**What to work on**
Write out the data word for word and omit every picture.

**Extracted records**
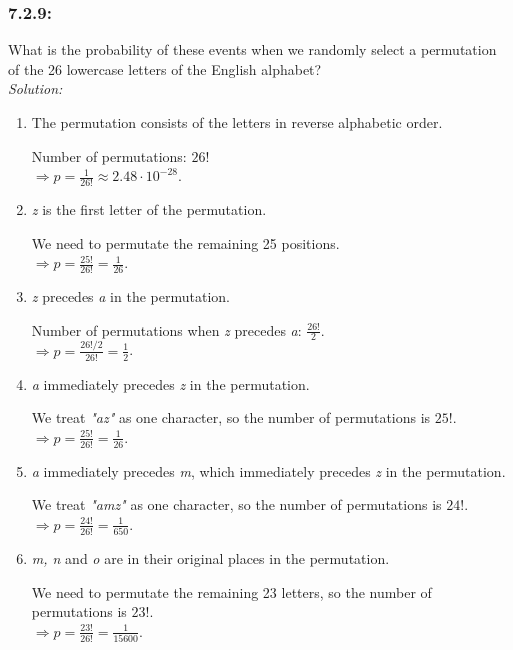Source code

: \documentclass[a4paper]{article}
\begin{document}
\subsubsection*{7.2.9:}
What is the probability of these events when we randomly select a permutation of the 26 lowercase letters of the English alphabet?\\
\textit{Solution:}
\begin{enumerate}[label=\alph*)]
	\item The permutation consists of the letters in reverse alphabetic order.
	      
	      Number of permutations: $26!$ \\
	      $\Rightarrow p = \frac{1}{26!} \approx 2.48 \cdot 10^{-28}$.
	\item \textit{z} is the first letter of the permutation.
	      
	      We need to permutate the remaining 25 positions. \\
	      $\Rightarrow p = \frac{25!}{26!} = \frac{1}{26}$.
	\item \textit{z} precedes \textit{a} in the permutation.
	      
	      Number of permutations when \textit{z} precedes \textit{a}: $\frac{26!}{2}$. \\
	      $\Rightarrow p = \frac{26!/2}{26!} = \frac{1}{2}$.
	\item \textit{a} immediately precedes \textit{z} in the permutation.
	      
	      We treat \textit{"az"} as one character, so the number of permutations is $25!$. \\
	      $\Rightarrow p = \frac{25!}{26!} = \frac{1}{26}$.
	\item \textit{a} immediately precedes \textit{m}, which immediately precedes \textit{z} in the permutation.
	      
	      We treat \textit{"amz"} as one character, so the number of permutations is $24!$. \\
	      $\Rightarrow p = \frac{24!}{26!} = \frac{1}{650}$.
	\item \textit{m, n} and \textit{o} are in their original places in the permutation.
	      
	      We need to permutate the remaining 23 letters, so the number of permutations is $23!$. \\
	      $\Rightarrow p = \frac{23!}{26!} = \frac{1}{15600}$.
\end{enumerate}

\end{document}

**Exercise solution**
Source code

: \documentclass[a4paper]{article}
\begin{document}
\subsubsection*{7.2.9:}
What is the probability of these events when we randomly select a permutation of the 26 lowercase letters of the English alphabet?\\
\textit{Solution:}
\begin{enumerate}[label=\alph*)]
	\item The permutation consists of the letters in reverse alphabetic order.
	      
	      Number of permutations: $26!$ \\
	      $\Rightarrow p = \frac{1}{26!} \approx 2.48 \cdot 10^{-28}$.
	\item \textit{z} is the first letter of the permutation.
	      
	      We need to permutate the remaining 25 positions. \\
	      $\Rightarrow p = \frac{25!}{26!} = \frac{1}{26}$.
	\item \textit{z} precedes \textit{a} in the permutation.
	      
	      Number of permutations when \textit{z} precedes \textit{a}: $\frac{26!}{2}$. \\
	      $\Rightarrow p = \frac{26!/2}{26!} = \frac{1}{2}$.
	\item \textit{a} immediately precedes \textit{z} in the permutation.
	      
	      We treat \textit{"az"} as one character, so the number of permutations is $25!$. \\
	      $\Rightarrow p = \frac{25!}{26!} = \frac{1}{26}$.
	\item \textit{a} immediately precedes \textit{m}, which immediately precedes \textit{z} in the permutation.
	      
	      We treat \textit{"amz"} as one character, so the number of permutations is $24!$. \\
	      $\Rightarrow p = \frac{24!}{26!} = \frac{1}{650}$.
	\item \textit{m, n} and \textit{o} are in their original places in the permutation.
	      
	      We need to permutate the remaining 23 letters, so the number of permutations is $23!$. \\
	      $\Rightarrow p = \frac{23!}{26!} = \frac{1}{15600}$.
\end{enumerate}

\end{document}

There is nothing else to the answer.